Gli esami erano finalmente finiti, le mie valigie erano finalmente piene e, la mia voglia di tornare a casa stava venendo finalmente soddisfatta. Erano stati mesi un po' difficili, in cui mi ero sentita tremendamente sola, tremendamente abbandonata. Ma l'estate mi metteva sempre di buonumore, così mi affacciai alla finestra di casa ed ammirai la mia New York in tutto il suo splendore.

Los Angeles era così diversa, così calda, così casa, che mi mancava da morire. Ma non sarei tornata lì, quello che più mi mancava era il Tennessee. Chi l'avrebbe mai detto che un anno dopo, avrei avuto nostalgia di quel posto che avevo odiato con tutta me stessa. Sorrisi al solo pensiero e chiusi le ante della finestra. Il volo che mi avrebbe portata dalla nonna sarebbe decollato tra qualche ora. Sistemai le valigie in macchina e dopo aver lanciato un ultimo sguardo alla mia casa, sorrisi e chiusi la portiera.

Avevo avvisato Ellie che sarei tornata e mi avrebbe aspettata all'aeroporto. Dopo due ore di volo, avevo la schiena a pezzi ed i capelli incollati alle spalle. Erano cresciuti e li avevo scuriti, sembravo un po' più grande dell'età che in realtà avevo. Quando scesi dall'aereo non riconobbi la mia amica. Era diventata una bionda ossigenata ed aveva messo qualche chilo.

Non appena mi vide, mi corse incontro. Mi saltò in braccio e mi riempi di baci. Evitai di pulirmi la guancia perché altrimenti sarei sembrata scortese e, le sorrisi. Il suo profumo era sempre lo stesso, lo stesso che si era portata dietro quando andammo a Parigi.

Un lampo mi attraversò la mente e mi rabbuiai subito dopo.
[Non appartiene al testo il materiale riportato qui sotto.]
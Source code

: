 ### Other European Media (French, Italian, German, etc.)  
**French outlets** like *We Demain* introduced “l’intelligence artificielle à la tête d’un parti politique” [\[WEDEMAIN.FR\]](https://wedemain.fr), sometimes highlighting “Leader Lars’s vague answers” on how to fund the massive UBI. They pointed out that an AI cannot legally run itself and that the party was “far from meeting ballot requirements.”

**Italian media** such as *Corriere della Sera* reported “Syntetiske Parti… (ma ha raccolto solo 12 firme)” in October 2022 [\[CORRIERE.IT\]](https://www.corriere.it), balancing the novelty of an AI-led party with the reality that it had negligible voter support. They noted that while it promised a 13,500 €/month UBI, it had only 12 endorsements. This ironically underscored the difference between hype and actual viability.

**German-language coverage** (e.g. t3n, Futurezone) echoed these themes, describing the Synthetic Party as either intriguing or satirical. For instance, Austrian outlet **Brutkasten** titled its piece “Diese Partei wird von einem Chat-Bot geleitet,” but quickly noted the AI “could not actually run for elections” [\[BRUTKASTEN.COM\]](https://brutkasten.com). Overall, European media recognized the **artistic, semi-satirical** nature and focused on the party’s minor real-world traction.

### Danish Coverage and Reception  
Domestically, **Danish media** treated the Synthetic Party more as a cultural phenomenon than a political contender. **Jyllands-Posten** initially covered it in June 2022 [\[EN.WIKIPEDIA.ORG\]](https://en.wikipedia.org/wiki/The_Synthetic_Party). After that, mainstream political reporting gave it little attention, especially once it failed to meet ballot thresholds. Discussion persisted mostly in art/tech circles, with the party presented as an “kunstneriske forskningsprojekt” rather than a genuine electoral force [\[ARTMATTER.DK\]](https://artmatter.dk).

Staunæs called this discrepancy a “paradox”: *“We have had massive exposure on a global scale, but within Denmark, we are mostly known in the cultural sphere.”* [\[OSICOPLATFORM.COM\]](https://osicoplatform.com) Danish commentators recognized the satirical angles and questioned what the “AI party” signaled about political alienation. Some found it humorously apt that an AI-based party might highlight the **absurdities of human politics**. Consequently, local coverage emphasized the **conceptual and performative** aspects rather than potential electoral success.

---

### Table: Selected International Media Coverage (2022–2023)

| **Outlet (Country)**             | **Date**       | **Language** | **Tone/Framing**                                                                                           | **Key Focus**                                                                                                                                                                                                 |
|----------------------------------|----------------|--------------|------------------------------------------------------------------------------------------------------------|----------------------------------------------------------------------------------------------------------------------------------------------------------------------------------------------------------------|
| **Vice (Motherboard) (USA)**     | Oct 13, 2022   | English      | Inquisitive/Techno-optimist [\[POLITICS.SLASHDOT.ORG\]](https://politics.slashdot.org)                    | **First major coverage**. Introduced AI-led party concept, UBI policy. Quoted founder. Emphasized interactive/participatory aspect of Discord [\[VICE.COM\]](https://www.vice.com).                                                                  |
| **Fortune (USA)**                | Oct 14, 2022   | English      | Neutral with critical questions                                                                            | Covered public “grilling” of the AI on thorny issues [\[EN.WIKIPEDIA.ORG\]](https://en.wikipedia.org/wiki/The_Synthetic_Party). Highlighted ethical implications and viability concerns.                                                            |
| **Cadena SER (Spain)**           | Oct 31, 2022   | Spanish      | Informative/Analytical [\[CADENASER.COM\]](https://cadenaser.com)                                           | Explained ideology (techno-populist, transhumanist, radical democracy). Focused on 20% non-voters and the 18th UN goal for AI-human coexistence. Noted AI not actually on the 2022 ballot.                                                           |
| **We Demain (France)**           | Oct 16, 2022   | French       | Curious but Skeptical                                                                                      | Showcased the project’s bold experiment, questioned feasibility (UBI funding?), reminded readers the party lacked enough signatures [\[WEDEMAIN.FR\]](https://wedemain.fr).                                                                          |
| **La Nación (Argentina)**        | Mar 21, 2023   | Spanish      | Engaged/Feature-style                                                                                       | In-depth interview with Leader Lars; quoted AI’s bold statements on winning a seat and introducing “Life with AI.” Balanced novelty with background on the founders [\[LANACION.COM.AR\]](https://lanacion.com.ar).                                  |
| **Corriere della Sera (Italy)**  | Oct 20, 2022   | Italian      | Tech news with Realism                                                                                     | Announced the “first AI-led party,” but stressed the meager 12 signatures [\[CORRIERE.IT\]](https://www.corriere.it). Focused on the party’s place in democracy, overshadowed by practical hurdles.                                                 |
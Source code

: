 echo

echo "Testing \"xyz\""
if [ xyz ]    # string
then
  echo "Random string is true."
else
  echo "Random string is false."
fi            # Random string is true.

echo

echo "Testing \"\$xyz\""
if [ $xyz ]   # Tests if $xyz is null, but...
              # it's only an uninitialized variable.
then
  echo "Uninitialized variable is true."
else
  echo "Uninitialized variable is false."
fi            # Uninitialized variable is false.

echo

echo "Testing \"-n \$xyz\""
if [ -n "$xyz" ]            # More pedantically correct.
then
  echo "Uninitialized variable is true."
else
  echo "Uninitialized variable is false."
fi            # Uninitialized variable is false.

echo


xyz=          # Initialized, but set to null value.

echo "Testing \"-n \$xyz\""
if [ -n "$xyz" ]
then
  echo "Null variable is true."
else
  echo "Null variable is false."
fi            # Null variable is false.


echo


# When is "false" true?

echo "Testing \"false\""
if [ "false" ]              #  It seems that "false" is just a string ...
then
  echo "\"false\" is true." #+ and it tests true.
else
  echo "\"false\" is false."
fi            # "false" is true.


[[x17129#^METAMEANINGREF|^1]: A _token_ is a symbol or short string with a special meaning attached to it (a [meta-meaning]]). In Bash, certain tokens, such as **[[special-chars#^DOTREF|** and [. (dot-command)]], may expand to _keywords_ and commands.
"Hey va tutto bene?" Chiese prendendomi una delle borsa dalle mani.

Annuii e la seguii in macchina. Almeno il suo catorcio non faceva rumore come quello di zia Margaret. Aprii i finestrini e lasciai che il vento mi scompigliasse i capelli. Avevo voglio di camminare scalza, di sporcarmi i piedi ed i vestiti, avevo voglia di mangiare il formaggio della nonna ed avevo voglia di rivederlo.

Nonostante mi avesse trattata male, la nostra era stata una bella storia, per quanto breve fosse stata mi aveva riempita e svuotata allo stesso tempo. Mi aveva fatto capire che si può raggiungere il punto più alto del cielo e, poi schiantarsi a tutta velocità a terra.

Quando scorsi la fattoria da lontano, cominciai ad essere nervosa. Il granaio era stato imbiancato, sembrava più grande da fuori, la porta di casa era sempre la stessa, aveva il colore dei suoi occhi. Bussai a tutta forza, dopo essermi tolta quel maglioncino di dosso. Le sue braccia mi avvolsero soffocandomi, le sue lacrime mi bagnarono le spalle.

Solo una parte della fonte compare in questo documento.